Et ce fut l'avalanche de louanges, de RIP, de In Memory Of, de témoignages de sympathie automatiques... Curieux rapport que l'on entretien avec le décès d'un artiste "connu".
Là où tu te rends compte que l'unanimité émotionnelle sonne bizarrement chez certaines personnes ou certains médias... réflexe pavlovien de "l'hommage", du "RIP", du sentimentalisme déplacé, histoire d'être dans le coup, sans plus trop bien savoir à qui et à quoi on désire rendre hommage.
Guru, c'était un rappeur, c'était le rappeur de Gangstarr. Et le rap , CA S'ECOUTE.

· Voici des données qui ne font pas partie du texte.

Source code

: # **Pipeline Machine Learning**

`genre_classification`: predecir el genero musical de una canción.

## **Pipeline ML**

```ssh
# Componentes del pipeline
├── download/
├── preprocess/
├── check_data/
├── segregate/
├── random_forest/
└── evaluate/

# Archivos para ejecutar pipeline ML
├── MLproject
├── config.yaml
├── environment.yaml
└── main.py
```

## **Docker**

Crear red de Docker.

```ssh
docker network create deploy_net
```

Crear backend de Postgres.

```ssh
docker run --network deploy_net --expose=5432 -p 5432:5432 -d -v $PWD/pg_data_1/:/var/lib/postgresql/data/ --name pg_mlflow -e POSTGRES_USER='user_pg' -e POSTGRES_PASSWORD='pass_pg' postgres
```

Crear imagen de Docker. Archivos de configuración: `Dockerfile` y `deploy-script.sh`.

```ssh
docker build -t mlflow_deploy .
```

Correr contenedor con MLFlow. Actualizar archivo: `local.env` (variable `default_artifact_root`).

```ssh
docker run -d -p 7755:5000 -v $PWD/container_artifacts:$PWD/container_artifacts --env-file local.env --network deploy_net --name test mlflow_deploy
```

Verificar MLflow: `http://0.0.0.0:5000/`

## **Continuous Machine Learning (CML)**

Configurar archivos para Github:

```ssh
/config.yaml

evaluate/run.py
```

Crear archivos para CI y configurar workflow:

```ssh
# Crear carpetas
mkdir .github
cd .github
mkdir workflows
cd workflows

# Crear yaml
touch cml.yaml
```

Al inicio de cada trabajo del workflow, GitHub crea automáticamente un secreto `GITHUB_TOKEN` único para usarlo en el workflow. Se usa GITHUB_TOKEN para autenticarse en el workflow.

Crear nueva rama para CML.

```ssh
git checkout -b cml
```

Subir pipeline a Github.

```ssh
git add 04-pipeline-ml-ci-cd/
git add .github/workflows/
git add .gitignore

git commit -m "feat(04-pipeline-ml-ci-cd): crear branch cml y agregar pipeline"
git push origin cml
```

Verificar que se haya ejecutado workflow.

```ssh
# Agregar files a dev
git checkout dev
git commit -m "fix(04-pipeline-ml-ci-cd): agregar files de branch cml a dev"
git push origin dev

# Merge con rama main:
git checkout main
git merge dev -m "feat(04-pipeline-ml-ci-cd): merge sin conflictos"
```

L’écoute, voilà dans quoi le passage de Primo à Poitiers m'a fait replonger. Et notamment cet album, "Full Clip: a Decade Of Gang Starr", qui comme son nom l'indique, et plus un best of des 10 premières années de Gang Starr qu'un véritable album. Conçu à partir des meilleurs titres des 5 premiers albums et d'inédits, cette double compilation est juste un chef d'oeuvre...Tout a déjà été dit sur ce best of tellement emblématique de ce que fut Gang Starr. Très riche en ambiance variées, du minimalisme crado, à la relaxation douce et sereine en passant par les balades jazzy et les gros classic dangeureux pour les cervicales.
Combien d'albums, qui à leurs réécoutes, vous replongent dans tout un univers, une histoire, votre histoire?
Ceci en est la parfaite représentation...
Là où chaque track est liée à une date, un instantané, un moment de vie, de leurs vies, mais aussi de celles de leurs auditeurs, à travers le monde.
Là où l'on se rend compte que la qualité d'un album de rap ne se mesure pas en chiffre de vente mais à sa capacité à raconter quelque chose, à emmener dans une ambiance, une couleur, à sa capacité d'être adopté par celui qui l'écoute.
Là où il est question de rapport personnel avec une musique, et certains de ces artistes.
Là ou certains d'entre eux te marquent au fer rouge sans que tu comprennent vraiment pourquoi.
Là où tu te rends compte qu'on est en 2011 et que ça sonne quand même toujours méchamment.
Là où tu te rends compte que tu viens de t'enfiler les 33 morceaux de cet album d'affilé, sans ciller, complètement hypnotisé.
Là où tu te rend compte que tu n'as même pas zappé la 3, celle avec la meuf relou qui chante et que t'aimais pas du tout il y a 10 piges.
Là où tu te rends compte que tu sais pourquoi tu aimais autant cette musique il y a plus de 10 ans, pourquoi tu l'aimes autant, et pourquoi tu continueras de l'aimer.
Là où tu te rends compte que tu as envie que tout le monde expérimente la même chose.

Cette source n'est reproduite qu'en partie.